§ Assignment
Find "2. **配置文件** (.env) - 项目配置" in the records that follow; print that line and each subsequent line through the last one, verbatim and with nothing added.

§ Available records
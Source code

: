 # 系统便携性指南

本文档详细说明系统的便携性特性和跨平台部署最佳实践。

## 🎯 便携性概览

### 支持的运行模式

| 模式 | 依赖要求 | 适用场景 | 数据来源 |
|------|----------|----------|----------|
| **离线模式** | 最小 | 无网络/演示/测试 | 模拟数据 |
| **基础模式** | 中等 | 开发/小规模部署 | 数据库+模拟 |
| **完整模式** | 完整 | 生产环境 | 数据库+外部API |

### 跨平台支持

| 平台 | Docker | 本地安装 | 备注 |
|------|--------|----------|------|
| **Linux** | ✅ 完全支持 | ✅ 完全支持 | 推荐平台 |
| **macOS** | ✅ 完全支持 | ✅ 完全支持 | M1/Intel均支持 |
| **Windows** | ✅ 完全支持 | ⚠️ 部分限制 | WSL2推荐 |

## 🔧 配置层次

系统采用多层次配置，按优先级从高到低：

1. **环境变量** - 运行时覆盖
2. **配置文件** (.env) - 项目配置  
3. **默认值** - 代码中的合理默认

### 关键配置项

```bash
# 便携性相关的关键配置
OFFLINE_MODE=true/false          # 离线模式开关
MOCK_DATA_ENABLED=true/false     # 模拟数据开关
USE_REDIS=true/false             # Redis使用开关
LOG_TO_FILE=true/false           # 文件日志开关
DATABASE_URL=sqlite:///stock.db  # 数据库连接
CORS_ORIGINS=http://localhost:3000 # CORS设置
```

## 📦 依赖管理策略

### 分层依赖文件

§ Problem solution
2. **配置文件** (.env) - 项目配置  
3. **默认值** - 代码中的合理默认

### 关键配置项

```bash
# 便携性相关的关键配置
OFFLINE_MODE=true/false          # 离线模式开关
MOCK_DATA_ENABLED=true/false     # 模拟数据开关
USE_REDIS=true/false             # Redis使用开关
LOG_TO_FILE=true/false           # 文件日志开关
DATABASE_URL=sqlite:///stock.db  # 数据库连接
CORS_ORIGINS=http://localhost:3000 # CORS设置
```

## 📦 依赖管理策略

### 分层依赖文件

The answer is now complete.